» Entries supplied

╭──

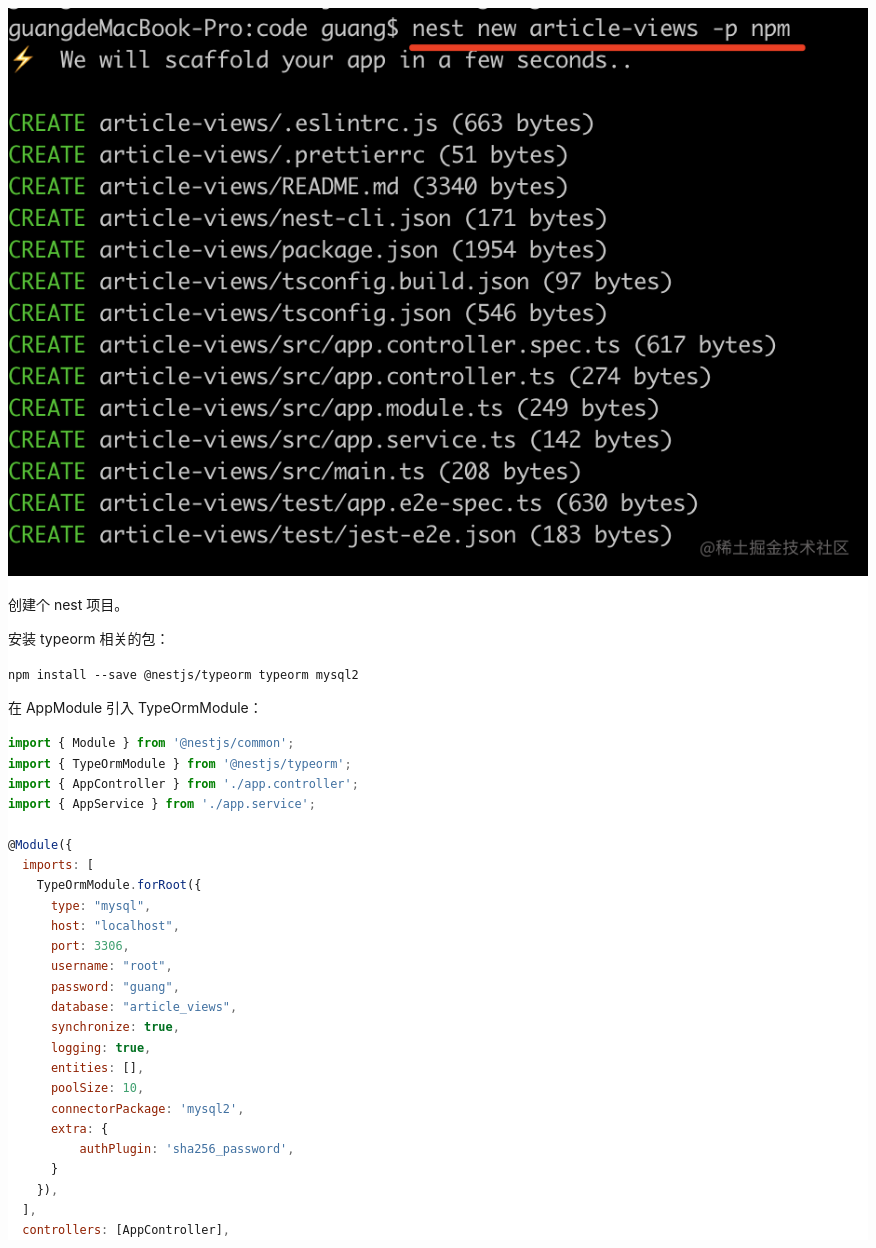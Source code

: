 ![](./image/第76章—定时任务+Redis实现阅读量计数-2.png)

创建个 nest 项目。

安装 typeorm 相关的包：

```
npm install --save @nestjs/typeorm typeorm mysql2
```

在 AppModule 引入 TypeOrmModule：

```javascript
import { Module } from '@nestjs/common';
import { TypeOrmModule } from '@nestjs/typeorm';
import { AppController } from './app.controller';
import { AppService } from './app.service';

@Module({
  imports: [ 
    TypeOrmModule.forRoot({
      type: "mysql",
      host: "localhost",
      port: 3306,
      username: "root",
      password: "guang",
      database: "article_views",
      synchronize: true,
      logging: true,
      entities: [],
      poolSize: 10,
      connectorPackage: 'mysql2',
      extra: {
          authPlugin: 'sha256_password',
      }
    }),
  ],
  controllers: [AppController],
```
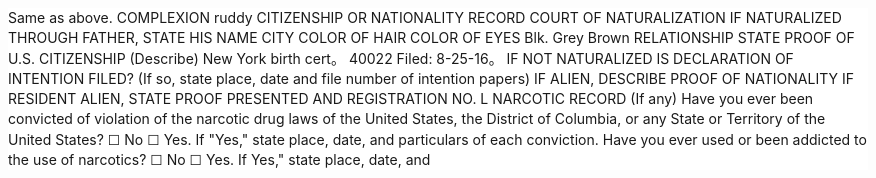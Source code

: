 Same as above.
COMPLEXION
ruddy
CITIZENSHIP OR NATIONALITY RECORD
COURT OF NATURALIZATION
IF NATURALIZED THROUGH FATHER, STATE HIS NAME
CITY
COLOR OF HAIR
COLOR OF EYES
Blk. Grey
Brown
RELATIONSHIP
STATE
PROOF OF U.S. CITIZENSHIP (Describe)
New York birth cert。 40022 Filed: 8-25-16。
IF NOT NATURALIZED IS DECLARATION OF INTENTION FILED? (If so, state place, date and file number of intention papers)
IF ALIEN, DESCRIBE PROOF OF NATIONALITY
IF RESIDENT ALIEN, STATE PROOF PRESENTED AND REGISTRATION NO.
L
NARCOTIC RECORD (If any)
Have you ever been convicted of violation of the narcotic drug laws of the United States, the District of Columbia, or
any State or Territory of the United States? ☐ No ☐ Yes. If "Yes," state place, date, and particulars of each conviction.
Have you ever used or been addicted to the use of narcotics? ☐ No ☐ Yes. If Yes," state place, date, and
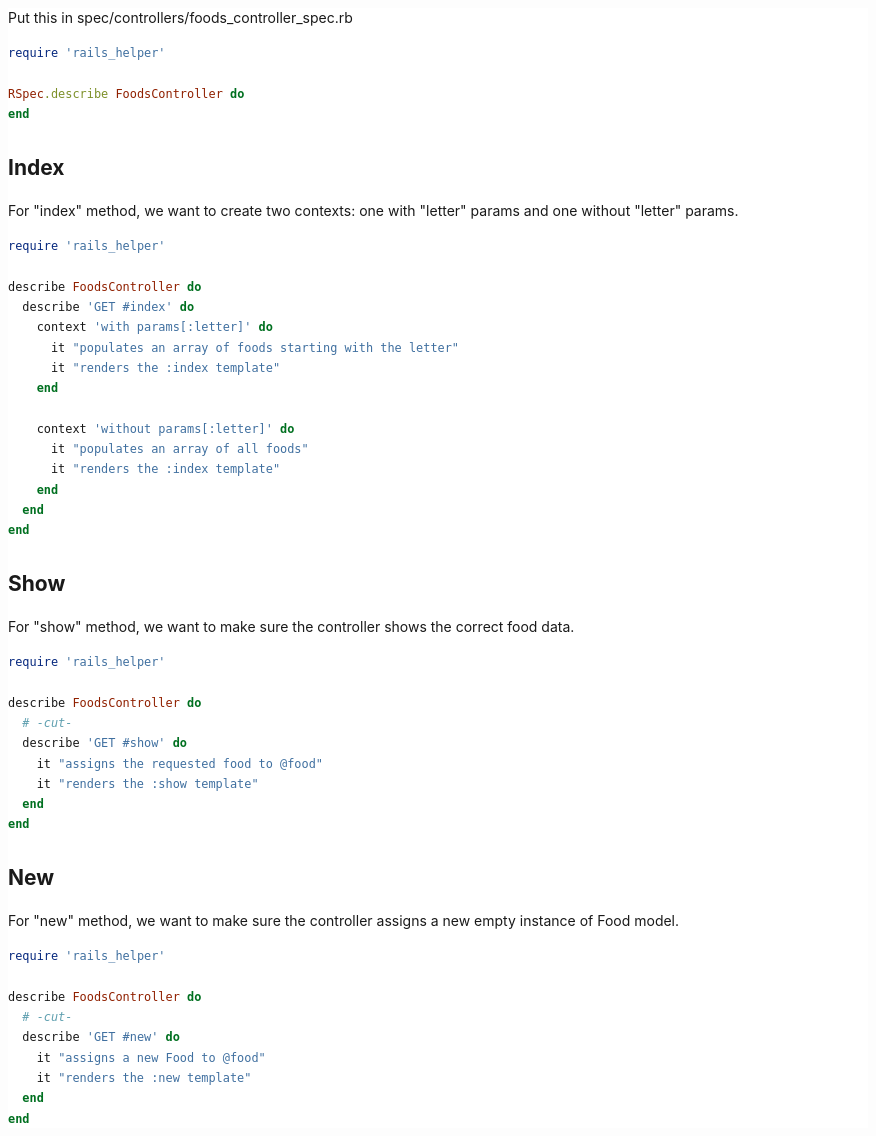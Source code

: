 Put this in spec/controllers/foods_controller_spec.rb

```ruby
require 'rails_helper'

RSpec.describe FoodsController do
end
```

## Index

For "index" method, we want to create two contexts: one with "letter" params and one without "letter" params.

```ruby
require 'rails_helper'

describe FoodsController do
  describe 'GET #index' do
    context 'with params[:letter]' do
      it "populates an array of foods starting with the letter"
      it "renders the :index template"
    end

    context 'without params[:letter]' do
      it "populates an array of all foods"
      it "renders the :index template"
    end
  end
end
```

## Show

For "show" method, we want to make sure the controller shows the correct food data.

```ruby
require 'rails_helper'

describe FoodsController do
  # -cut-
  describe 'GET #show' do
    it "assigns the requested food to @food"
    it "renders the :show template"
  end
end
```

## New

For "new" method, we want to make sure the controller assigns a new empty instance of Food model.

```ruby
require 'rails_helper'

describe FoodsController do
  # -cut-
  describe 'GET #new' do
    it "assigns a new Food to @food"
    it "renders the :new template"
  end
end
```
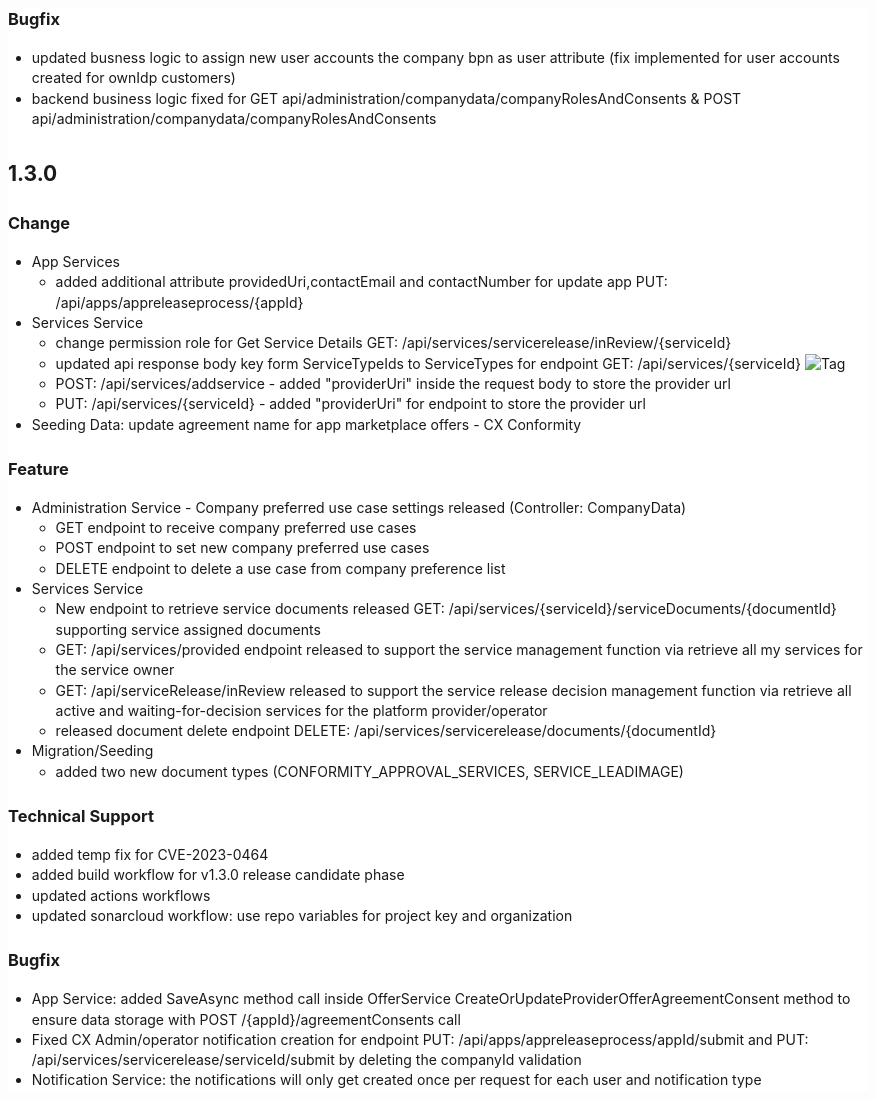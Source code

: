 ### Bugfix
* updated busness logic to assign new user accounts the company bpn as user attribute (fix implemented for user accounts created for ownIdp customers)
* backend business logic fixed for GET api/administration/companydata/companyRolesAndConsents & POST api/administration/companydata/companyRolesAndConsents

## 1.3.0

### Change
* App Services
  * added additional attribute providedUri,contactEmail and contactNumber for update app PUT: /api/apps/appreleaseprocess/{appId}
* Services Service
  * change permission role for Get Service Details GET: /api/services/servicerelease/inReview/{serviceId}
  * updated api response body key form ServiceTypeIds to ServiceTypes for endpoint GET: /api/services/{serviceId} ![Tag](https://img.shields.io/static/v1?label=&message=BreakingChange&color=yellow&style=flat)
  * POST: /api/services/addservice - added "providerUri" inside the request body to store the provider url
  * PUT: /api/services/{serviceId} - added "providerUri" for endpoint to store the provider url
* Seeding Data: update agreement name for app marketplace offers - CX Conformity

### Feature
* Administration Service - Company preferred use case settings released (Controller: CompanyData)
  * GET endpoint to receive company preferred use cases
  * POST endpoint to set new company preferred use cases
  * DELETE endpoint to delete a use case from company preference list
* Services Service
  * New endpoint to retrieve service documents released GET: /api/services/{serviceId}/serviceDocuments/{documentId} supporting service assigned documents
  * GET: /api/services/provided endpoint released to support the service management function via retrieve all my services for the service owner
  * GET: /api/serviceRelease/inReview released to support the service release decision management function via retrieve all active and waiting-for-decision services for the platform provider/operator
  * released document delete endpoint DELETE: /api/services/servicerelease/documents/{documentId}
* Migration/Seeding
  * added two new document types (CONFORMITY_APPROVAL_SERVICES, SERVICE_LEADIMAGE)

### Technical Support
* added temp fix for CVE-2023-0464
* added build workflow for v1.3.0 release candidate phase
* updated actions workflows
* updated sonarcloud workflow: use repo variables for project key and organization

### Bugfix
* App Service: added SaveAsync method call inside OfferService CreateOrUpdateProviderOfferAgreementConsent method to ensure data storage with POST /{appId}/agreementConsents call
* Fixed CX Admin/operator notification creation for endpoint PUT: /api/apps/appreleaseprocess/appId/submit and PUT: /api/services/servicerelease/serviceId/submit by deleting the companyId validation
* Notification Service: the notifications will only get created once per request for each user and notification type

╰──

» About this task
All lines in the records that contain "serviceId" are to be copied and returned.

» Task output
  * change permission role for Get Service Details GET: /api/services/servicerelease/inReview/{serviceId}
  * updated api response body key form ServiceTypeIds to ServiceTypes for endpoint GET: /api/services/{serviceId} ![Tag](https://img.shields.io/static/v1?label=&message=BreakingChange&color=yellow&style=flat)
  * PUT: /api/services/{serviceId} - added "providerUri" for endpoint to store the provider url
  * New endpoint to retrieve service documents released GET: /api/services/{serviceId}/serviceDocuments/{documentId} supporting service assigned documents
* Fixed CX Admin/operator notification creation for endpoint PUT: /api/apps/appreleaseprocess/appId/submit and PUT: /api/services/servicerelease/serviceId/submit by deleting the companyId validation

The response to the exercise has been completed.